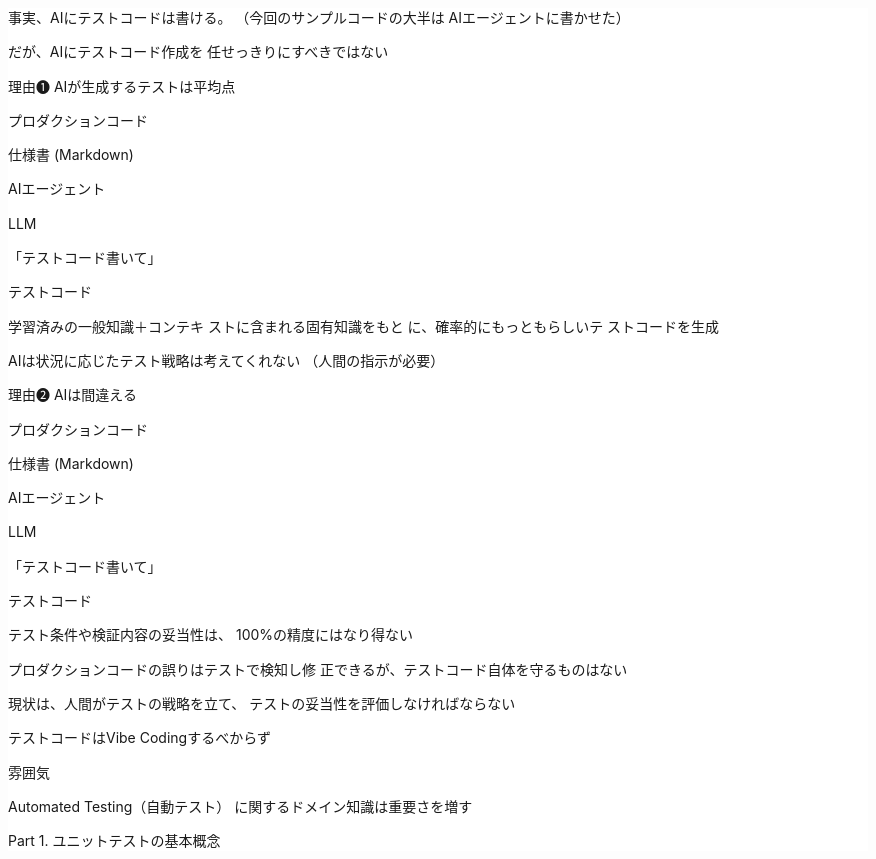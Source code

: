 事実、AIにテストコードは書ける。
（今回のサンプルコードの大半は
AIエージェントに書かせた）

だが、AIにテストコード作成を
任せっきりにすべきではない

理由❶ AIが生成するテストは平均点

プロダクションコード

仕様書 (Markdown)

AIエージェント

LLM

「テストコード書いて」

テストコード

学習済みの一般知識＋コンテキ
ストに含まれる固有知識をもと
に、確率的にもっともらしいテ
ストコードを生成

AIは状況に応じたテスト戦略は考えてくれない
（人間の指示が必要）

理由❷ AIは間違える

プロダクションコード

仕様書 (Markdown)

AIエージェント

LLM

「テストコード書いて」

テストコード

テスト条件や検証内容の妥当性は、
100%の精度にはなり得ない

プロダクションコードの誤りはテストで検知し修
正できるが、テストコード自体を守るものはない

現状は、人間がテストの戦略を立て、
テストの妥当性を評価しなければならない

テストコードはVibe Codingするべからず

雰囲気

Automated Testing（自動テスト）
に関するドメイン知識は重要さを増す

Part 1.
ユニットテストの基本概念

EXERCISE AIM
When you reproduce the entries above, keep every word exact and leave the images out.

SOLUTION BELOW
Source code

: 事実、AIにテストコードは書ける。
（今回のサンプルコードの大半は
AIエージェントに書かせた）

だが、AIにテストコード作成を
任せっきりにすべきではない

理由❶ AIが生成するテストは平均点

プロダクションコード

仕様書 (Markdown)

AIエージェント

LLM

「テストコード書いて」

テストコード

学習済みの一般知識＋コンテキ
ストに含まれる固有知識をもと
に、確率的にもっともらしいテ
ストコードを生成

AIは状況に応じたテスト戦略は考えてくれない
（人間の指示が必要）

理由❷ AIは間違える

プロダクションコード

仕様書 (Markdown)

AIエージェント

LLM

「テストコード書いて」

テストコード

テスト条件や検証内容の妥当性は、
100%の精度にはなり得ない

プロダクションコードの誤りはテストで検知し修
正できるが、テストコード自体を守るものはない

現状は、人間がテストの戦略を立て、
テストの妥当性を評価しなければならない

テストコードはVibe Codingするべからず

雰囲気

Automated Testing（自動テスト）
に関するドメイン知識は重要さを増す

Part 1.
ユニットテストの基本概念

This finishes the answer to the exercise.